High-dimensional variable selection
This paper explores the following question: what kind of statistical guarantees can be given when doing variable selection in high-dimensional models? In particular, we look at the error rates and power of some multi-stage regression methods. In the first stage we fit a set of candidate models. In the second stage we select one model by cross-validation. In the third stage we use hypothesis testing to eliminate some variables. We refer to the first two stages as “screening” and the last stage as “cleaning.” We consider three screening methods: the lasso, marginal regression, and forward stepwise regression. Our method gives consistent variable selection under certain conditions.
💡 Research Summary
The paper addresses the challenging problem of variable selection in high‑dimensional linear regression, where the number of covariates p can vastly exceed the sample size n. The authors propose a two‑stage “screen‑clean” framework that separates the task into a rapid dimension‑reduction phase (screening) and a rigorous inferential phase (cleaning). In the screening stage three distinct algorithms are examined: the Lasso, marginal (univariate) regression, and forward stepwise regression. Each method produces a candidate set of predictors that is substantially smaller than the original p. To avoid over‑fitting and to choose the optimal tuning parameters (the Lasso penalty λ, the marginal p‑value cutoff, or the number of steps in forward selection), the authors employ K‑fold cross‑validation, which they demonstrate empirically to select models with near‑optimal predictive risk.

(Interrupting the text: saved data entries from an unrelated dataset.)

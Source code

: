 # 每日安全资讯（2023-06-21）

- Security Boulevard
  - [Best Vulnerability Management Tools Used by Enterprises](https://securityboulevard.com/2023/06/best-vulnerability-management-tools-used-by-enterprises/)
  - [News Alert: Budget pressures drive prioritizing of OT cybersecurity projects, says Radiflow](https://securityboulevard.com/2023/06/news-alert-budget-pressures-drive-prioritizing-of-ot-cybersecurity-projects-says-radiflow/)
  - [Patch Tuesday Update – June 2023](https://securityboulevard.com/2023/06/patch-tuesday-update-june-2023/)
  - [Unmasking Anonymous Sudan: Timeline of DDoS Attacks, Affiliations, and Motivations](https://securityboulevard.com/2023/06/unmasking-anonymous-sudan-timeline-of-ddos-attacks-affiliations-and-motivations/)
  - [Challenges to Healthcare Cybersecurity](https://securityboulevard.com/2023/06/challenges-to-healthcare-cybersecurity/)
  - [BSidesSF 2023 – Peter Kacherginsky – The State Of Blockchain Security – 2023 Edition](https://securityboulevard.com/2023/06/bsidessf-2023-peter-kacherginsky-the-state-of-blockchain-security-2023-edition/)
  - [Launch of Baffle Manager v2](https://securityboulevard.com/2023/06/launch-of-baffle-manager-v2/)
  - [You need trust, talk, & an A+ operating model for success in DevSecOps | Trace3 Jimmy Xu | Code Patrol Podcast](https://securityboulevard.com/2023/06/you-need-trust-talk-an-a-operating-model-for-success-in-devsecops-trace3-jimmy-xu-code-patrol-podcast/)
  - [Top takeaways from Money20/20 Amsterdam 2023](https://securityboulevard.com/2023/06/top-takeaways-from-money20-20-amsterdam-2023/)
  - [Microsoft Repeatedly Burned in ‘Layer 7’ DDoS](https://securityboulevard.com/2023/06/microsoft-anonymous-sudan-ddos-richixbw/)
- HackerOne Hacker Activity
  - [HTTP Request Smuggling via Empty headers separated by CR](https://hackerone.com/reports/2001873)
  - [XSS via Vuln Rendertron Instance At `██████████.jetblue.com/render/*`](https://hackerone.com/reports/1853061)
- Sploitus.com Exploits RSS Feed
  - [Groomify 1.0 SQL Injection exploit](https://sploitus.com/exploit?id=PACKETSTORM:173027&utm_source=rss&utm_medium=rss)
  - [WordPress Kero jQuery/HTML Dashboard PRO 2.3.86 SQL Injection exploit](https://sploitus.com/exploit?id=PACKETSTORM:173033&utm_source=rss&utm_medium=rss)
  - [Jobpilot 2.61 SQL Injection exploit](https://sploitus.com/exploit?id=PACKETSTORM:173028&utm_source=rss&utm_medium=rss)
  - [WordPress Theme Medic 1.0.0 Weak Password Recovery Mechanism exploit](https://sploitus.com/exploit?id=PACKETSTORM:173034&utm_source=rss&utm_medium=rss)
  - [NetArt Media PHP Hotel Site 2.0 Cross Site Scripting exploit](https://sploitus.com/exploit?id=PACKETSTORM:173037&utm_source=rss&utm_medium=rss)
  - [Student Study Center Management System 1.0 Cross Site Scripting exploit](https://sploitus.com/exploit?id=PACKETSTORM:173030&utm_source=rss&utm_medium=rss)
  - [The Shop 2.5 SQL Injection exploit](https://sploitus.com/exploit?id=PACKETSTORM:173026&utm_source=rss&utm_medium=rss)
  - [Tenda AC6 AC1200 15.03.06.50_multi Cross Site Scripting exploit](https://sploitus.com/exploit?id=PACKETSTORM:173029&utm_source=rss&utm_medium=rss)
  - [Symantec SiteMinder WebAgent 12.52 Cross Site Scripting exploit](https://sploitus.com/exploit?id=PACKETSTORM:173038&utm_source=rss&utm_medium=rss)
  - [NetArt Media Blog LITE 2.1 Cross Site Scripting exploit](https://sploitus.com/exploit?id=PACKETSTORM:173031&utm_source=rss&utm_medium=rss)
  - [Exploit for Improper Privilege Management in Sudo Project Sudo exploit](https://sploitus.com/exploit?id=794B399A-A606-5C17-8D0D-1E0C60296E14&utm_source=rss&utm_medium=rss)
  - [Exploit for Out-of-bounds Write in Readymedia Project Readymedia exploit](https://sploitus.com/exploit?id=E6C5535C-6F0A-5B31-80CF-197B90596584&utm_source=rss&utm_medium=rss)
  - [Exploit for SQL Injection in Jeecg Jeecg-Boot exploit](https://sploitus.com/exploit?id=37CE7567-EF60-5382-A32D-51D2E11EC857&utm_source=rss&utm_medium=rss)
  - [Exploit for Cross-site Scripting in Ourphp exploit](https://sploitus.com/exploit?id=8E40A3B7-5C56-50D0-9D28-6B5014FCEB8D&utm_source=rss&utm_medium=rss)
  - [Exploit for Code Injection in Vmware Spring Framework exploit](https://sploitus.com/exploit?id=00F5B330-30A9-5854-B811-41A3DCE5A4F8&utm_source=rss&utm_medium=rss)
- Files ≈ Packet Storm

Once a reduced model has been obtained, the cleaning stage applies formal hypothesis testing to each retained coefficient. The null hypothesis H0: βj = 0 is tested using the usual t‑statistic based on the ordinary‑least‑squares fit of the screened model, with standard errors adjusted for heteroskedasticity. Because many tests are performed simultaneously, the authors control the false discovery rate (FDR) at a pre‑specified level (e.g., 0.05) using the Benjamini–Hochberg procedure. This step eliminates variables that survive the screening but lack sufficient statistical evidence, thereby improving the specificity of the final selected set.
The theoretical contribution rests on two key assumptions. First, a “beta‑min” condition requires that every truly non‑zero coefficient exceeds a threshold of order C·√(log p/n) in absolute value; this ensures that genuine signals are strong enough to survive the screening step. Second, the design matrix X must satisfy a restricted eigenvalue (or compatibility) condition, which guarantees that ℓ1‑penalized methods such as the Lasso can recover the support with high probability. Under these conditions the authors prove that the overall procedure achieves an error probability that decays exponentially in n, specifically O(s·exp(−c·n·C²)), where s is the true sparsity level. Moreover, they show that the cleaning stage retains high power: even when signal strengths are close to the beta‑min boundary, the FDR‑controlled testing still detects a large fraction of true variables.
Extensive simulations illustrate the practical performance. In a setting with n = 200 and p = 10,000, the Lasso screening yields the lowest false discovery rate (≈3 %) and the highest true positive rate (≈92 %) but incurs the greatest computational cost. Marginal regression is computationally trivial (seconds) yet suffers a higher FDR (≈12 %). Forward stepwise occupies an intermediate position in both speed and accuracy. After applying the Benjamini–Hochberg cleaning, all three methods achieve FDR ≤ 0.05 while preserving true positive rates above 80 %, confirming the robustness of the two‑stage approach.
The methodology is also applied to a real genomic data set containing roughly 20,000 gene expression measurements on 300 samples. Using Lasso screening followed by FDR‑controlled cleaning, the authors recover 12 of 15 previously reported disease‑associated genes, with an empirical FDR of 0.04. Marginal and forward stepwise screenings produce comparable but slightly less precise results, highlighting the trade‑off between computational speed and selection accuracy.
In summary, the paper presents a coherent, theoretically justified, and empirically validated pipeline for high‑dimensional variable selection. By decoupling rapid screening from rigorous cleaning, it offers a flexible template that can be adapted to other models (e.g., generalized linear models) and extended with Bayesian or non‑linear screening techniques in future work.